Quand la nature reprend ses droits

Matéo Gallet

Ce projet représente le site des Halles de la Citadelle, après que l’humanité a disparu, elle qui a tant meurtri la nature, la biodiversité et les écosystèmes.

L’idée est d’incarner cet impact par le visage d’un homme décliné en trois portraits, à la manière d’un mugshot (portrait photographique pris après l’arrestation d’une personne). Ce visage est celui du responsable des désastres ravageant la planète et est constitué, tel un portrait d’Arcimboldo, d’éléments renvoyant à ses crimes : massacre des animaux sauvages, 7e continent de plastique, destruction de la forêt primaire…

Sur la première image, son profil droit avec cette accumulation de crimes. Sur la deuxième, son visage de face, le monde dévasté quand la nature reprend ses droits. Enfin sur la troisième, son profil gauche avec la faune et la flore qui ont complètement réinvesti le paysage.

Les friches, espaces abandonnés laissant libre cours à des utilisations illégales ? Espaces perdus pour l’économie ? Dents creuses à urbaniser pour ne pas étaler les villes ?

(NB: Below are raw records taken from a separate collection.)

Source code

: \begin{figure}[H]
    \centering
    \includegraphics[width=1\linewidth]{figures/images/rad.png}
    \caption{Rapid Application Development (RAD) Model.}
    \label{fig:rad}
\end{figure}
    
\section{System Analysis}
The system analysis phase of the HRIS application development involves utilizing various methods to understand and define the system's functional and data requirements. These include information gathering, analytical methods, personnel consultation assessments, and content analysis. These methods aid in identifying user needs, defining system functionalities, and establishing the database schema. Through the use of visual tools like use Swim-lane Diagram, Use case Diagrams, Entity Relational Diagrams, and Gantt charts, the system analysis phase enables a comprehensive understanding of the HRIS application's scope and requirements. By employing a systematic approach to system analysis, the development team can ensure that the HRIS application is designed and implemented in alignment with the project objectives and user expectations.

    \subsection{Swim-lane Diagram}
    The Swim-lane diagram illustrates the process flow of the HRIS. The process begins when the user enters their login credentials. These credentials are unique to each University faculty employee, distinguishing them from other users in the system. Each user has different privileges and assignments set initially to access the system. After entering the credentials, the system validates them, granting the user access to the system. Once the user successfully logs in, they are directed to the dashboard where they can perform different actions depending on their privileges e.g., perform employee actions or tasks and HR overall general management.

Peut-être, mais aussi une concentration extrêmement riche de biodiversité. Dans ces espaces que l’humain a laissés en libre évolution, la biodiversité a repris le dessus et des écosystèmes se recréent. Des écologues ont mis en évidence leur rôle de corridors, d’espaces relais entre grands réservoirs de biodiversité, éléments à part entière de la Trame Verte et Bleue. Elles permettent donc aux espèces de se déplacer pour remplir leur cycle de vie : se nourrir, se reproduire, se reposer. Mais malgré ce rôle absolument nécessaire, les friches ne cessent de diminuer et d’avoir mauvaise presse. En effet, les passants ont souvent l’impression de voir des espaces « poubelles » plutôt que d’incroyables réserves de vivant, primordiales pour la biodiversité urbaine.

Il est donc particulièrement important de changer le regard sur ces oubliées de la nature en ville !

Le parc de la Citadelle, un agréable espace vert de 11 ha, est aménagé sur l’ancienne place forte de Strasbourg dont Vauban avait dessiné les plans en 1681. Détruite lors du siège de Strasbourg en 1870, il aura fallu attendre 1964 pour que le site soit réhabilité en jardin. Aujourd’hui, un des parcs urbains les plus importants de Strasbourg, il est plébiscité par les citoyennes et les citoyens strasbourgeois pour flâner, faire du sport ou observer la faune des bassins parmi lesquels on peut compter… des tortues ! Principalement de Floride, elles ont été relâchées là par quelques citoyens indélicats.

Par ailleurs, tous les espaces ne sont pas accessibles aux visiteurs : une partie des berges est clôturée, afin de laisser à la biodiversité un espace de libre évolution et de tranquillité. En effet, aucun entretien n’est réalisé.

Tout comme le parc du Heyritz, ou l’ensemble des autres grands espaces verts strasbourgeois, le parc est éteint la nuit pour limiter la pollution lumineuse et préserver la biodiversité nocturne.

La presqu’île de la Citadelle a été aménagée pour faciliter la navigation fluviale vers le Rhin, elle est entourée des bassins Dusuzeau, Vauban et Citadelle construits entre les années 1880 et 1930. Elle accueille alors un port charbonnier et le Port autonome de Strasbourg y construit plusieurs bâtiments afin d’assurer l’extension de ses installations industrialo-portuaires.

Parmi ces bâtiments, les deux halles portuaires de la rue de Nantes ont été édifiées en 1936 et 1947 par l’architecte Welhelm Wolff sur commande du service technique du Port.
Véritable marqueur de l’histoire portuaire de la presqu’île, les bien dénommées « Halles Citadelle » font aujourd’hui l’objet d’une démarche d’occupation transitoire ayant pour but de définir le futur de ce lieu central pour la vie du quartier en devenir « Citadelle » et ses quelque 2000 habitants.